The country has become known globally as the Startup Nation, being the next country after the U.S. in companies represented on the USA Stock Exchange.

For decades, the Arab League economic boycott of Israel aimed at stifling its growth and causing its people to abandon the country didn’t succeed. The privatization policies of Benjamin Netanyahu in the 21st century propelled Israel into becoming a major economic success story. It resulted in the Arab boycott disappearing and Israel’s growing acceptance among its hitherto enemies in the Arab world.
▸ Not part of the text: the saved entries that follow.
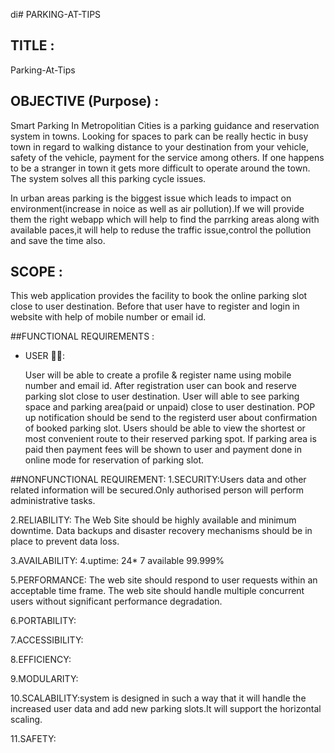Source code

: di# PARKING-AT-TIPS
## TITLE :
Parking-At-Tips
## OBJECTIVE (Purpose) :
Smart Parking In Metropolitian Cities is a parking guidance and reservation system in towns. Looking for spaces to park can be really hectic in busy town in regard to walking distance to your destination from your vehicle, safety of the vehicle, payment for the service among others. If one happens to be a stranger in town it gets more difficult to operate around the town. The system solves all this parking cycle issues.

In urban areas parking is the biggest issue which leads to impact on environment(increase in noice as well as air pollution).If we will provide them the right webapp which will help to find the parrking areas along with available paces,it will help to reduse the traffic issue,control the pollution and save the time also.


## SCOPE :
This web application provides the facility to book the online parking slot close to user destination. Before that user have to register and login in website with help of mobile number or email id.


##FUNCTIONAL REQUIREMENTS :
- USER 🙎‍♂️:

  User will be able to create a profile & register name using mobile number and email id.
  After registration user can book and reserve parking slot close to user destination.
  User will able to see parking space and parking area(paid or unpaid) close to user destination.
  POP up notification should be send to the registerd user about confirmation of booked parking slot.
  Users should be able to view the shortest or most convenient route to their reserved parking spot.
  If parking area is paid then payment fees will be shown to user and payment done in online mode for reservation of parking slot.

##NONFUNCTIONAL REQUIREMENT:
1.SECURITY:Users data and other related information will be secured.Only authorised person will perform administrative tasks.

2.RELIABILITY: The Web Site should be highly available and minimum downtime. Data backups and disaster recovery mechanisms should be in place to prevent data loss.

3.AVAILABILITY:
4.uptime: 24* 7 available 99.999%

5.PERFORMANCE: The web site should respond to user requests within an acceptable time frame. The web site should handle multiple concurrent users without significant performance degradation.

6.PORTABILITY:

7.ACCESSIBILITY:

8.EFFICIENCY:

9.MODULARITY:

10.SCALABILITY:system is designed in such a way that it will handle the increased user data and add new parking slots.It will support the horizontal scaling.

11.SAFETY:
This ultimately translated into the Abraham Accords of September 2020, when Bahrain and the United Arab Emirates signed a peace treaty with Israel, to which Morocco and Sudan (still pending) also joined. Egypt and Jordan, acknowledging Israel as a formidable neighbor, signed peace treaties with Israel in 1979 and 1994, respectively.

Today’s Challenges

Domestically, Israel has some challenges, as do all nations. Constitutional issues that in Israel are referred to as Judicial Reform have sharpened some divisions in the country between left and right, secular and religious Israelis. Yet, democracy and free speech have been on full display.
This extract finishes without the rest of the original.